Needless to say, the word "dioxin" isn't here either, despite the fact that inhalation of dioxin, like through smoke of chlorine-contaminated cigarettes, is the worst possible exposure route because of the high efficiency of the lungs to bring dioxins into the blood stream and to fatty tissues where it remains, accumulates, and kills.
"NB" comments and some highlighting accompany the excerpts below.
Clips from FAMILY SMOKING PREVENTION AND TOBACCO CONTROL ACT
""CHAPTER IX--TOBACCO PRODUCTS
""SEC. 900. DEFINITIONS.
""In this chapter:
""(1) ADDITIVE. -- The term "additive" means any substance that the intended use of which results or may reasonably be expected to result, directly or indirectly, in its becoming a component or otherwise affecting the characteristic of any tobacco product (including any substances intended for use as a flavoring or coloring or in producing, manufacturing, packing, processing, preparing, treating, packaging, transporting, or holding), except that such term does not include tobacco or a pesticide chemical residue in or on raw tobacco or a pesticide chemical.
[NB Sure, pesticides aren't added to a cigarette. They are merely added to the tobacco crop and to tobacco in drying sheds. Pesticides are simply added at a different phase of the process.
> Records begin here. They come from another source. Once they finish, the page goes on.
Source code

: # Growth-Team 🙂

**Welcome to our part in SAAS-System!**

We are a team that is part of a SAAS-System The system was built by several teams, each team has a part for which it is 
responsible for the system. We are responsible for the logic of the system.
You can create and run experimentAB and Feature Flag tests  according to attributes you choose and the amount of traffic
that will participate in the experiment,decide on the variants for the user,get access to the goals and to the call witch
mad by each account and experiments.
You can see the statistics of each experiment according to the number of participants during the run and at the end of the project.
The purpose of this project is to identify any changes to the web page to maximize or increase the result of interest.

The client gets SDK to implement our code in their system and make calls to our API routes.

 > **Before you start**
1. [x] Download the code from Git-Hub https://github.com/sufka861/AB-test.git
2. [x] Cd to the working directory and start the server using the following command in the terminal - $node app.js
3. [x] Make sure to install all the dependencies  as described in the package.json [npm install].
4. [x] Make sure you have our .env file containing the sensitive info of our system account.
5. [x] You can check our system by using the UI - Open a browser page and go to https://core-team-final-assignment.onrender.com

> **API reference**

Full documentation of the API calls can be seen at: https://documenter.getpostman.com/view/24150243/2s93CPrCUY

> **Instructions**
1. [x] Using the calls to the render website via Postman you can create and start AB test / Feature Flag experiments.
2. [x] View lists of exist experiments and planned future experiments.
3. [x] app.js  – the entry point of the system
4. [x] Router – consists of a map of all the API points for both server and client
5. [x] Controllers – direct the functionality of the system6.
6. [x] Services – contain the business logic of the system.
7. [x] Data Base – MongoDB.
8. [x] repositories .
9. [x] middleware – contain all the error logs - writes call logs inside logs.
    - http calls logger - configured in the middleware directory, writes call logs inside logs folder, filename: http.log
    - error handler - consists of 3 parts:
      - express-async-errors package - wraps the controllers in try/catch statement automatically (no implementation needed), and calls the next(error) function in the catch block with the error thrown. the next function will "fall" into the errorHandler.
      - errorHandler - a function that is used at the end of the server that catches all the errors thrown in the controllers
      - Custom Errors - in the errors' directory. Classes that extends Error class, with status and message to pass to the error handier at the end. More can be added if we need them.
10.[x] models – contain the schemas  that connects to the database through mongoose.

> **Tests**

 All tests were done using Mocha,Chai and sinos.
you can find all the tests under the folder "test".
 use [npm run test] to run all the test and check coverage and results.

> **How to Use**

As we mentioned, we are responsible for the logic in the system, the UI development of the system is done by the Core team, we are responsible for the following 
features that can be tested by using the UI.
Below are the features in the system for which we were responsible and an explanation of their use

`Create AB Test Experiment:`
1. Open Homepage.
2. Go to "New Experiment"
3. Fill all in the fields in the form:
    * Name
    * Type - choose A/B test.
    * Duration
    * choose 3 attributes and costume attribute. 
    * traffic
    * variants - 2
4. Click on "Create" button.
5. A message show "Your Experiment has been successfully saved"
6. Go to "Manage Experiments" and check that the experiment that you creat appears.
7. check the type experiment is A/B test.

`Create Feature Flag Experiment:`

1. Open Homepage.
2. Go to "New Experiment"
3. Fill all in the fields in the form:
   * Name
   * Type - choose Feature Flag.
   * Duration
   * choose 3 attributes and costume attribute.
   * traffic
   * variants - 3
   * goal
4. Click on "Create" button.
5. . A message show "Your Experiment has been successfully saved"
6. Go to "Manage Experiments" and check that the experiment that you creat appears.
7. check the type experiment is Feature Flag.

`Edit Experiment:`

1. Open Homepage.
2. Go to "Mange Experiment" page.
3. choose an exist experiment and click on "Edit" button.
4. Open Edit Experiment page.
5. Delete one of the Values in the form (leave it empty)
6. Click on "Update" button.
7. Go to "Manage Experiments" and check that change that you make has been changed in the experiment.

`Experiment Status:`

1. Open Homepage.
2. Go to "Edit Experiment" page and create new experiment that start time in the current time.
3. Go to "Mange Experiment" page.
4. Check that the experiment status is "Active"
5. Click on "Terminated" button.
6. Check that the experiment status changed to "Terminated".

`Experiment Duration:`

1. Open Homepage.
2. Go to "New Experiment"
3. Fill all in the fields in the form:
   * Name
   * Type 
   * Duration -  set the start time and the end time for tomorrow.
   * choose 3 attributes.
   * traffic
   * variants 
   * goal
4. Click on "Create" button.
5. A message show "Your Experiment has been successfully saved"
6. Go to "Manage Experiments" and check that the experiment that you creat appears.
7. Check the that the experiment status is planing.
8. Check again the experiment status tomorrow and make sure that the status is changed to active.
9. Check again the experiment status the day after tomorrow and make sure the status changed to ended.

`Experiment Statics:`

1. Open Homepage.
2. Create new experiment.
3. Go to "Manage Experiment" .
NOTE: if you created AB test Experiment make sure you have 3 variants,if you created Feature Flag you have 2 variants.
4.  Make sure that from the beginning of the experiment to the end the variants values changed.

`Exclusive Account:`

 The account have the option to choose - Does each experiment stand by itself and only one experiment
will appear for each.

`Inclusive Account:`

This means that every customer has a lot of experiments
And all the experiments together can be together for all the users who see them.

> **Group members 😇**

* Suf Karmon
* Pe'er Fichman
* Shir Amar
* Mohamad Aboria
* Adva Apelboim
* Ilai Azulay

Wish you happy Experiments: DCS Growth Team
The FDA makes up its own narrow meaning of the term "additive." And, as elsewhere, pesticide residues on non-tobacco crop materials (wood chips, corncobs, soy, triticale, rice, wheat, peanut shells, millet, rapeseed, coffee bean hulls, etc.) used as tobacco substitutes in cigarettes are not considered.]
""(B) ADDITIONAL SPECIAL RULE. -- Beginning two years after the date of enactment of the Family Smoking Prevention and Tobacco Control Act, a tobacco product manufacturer shall not use tobacco, including foreign grown tobacco, that contains a pesticide chemical residue that is at a level greater than is specified by any tolerance applicable under Federal law to domestically grown tobacco.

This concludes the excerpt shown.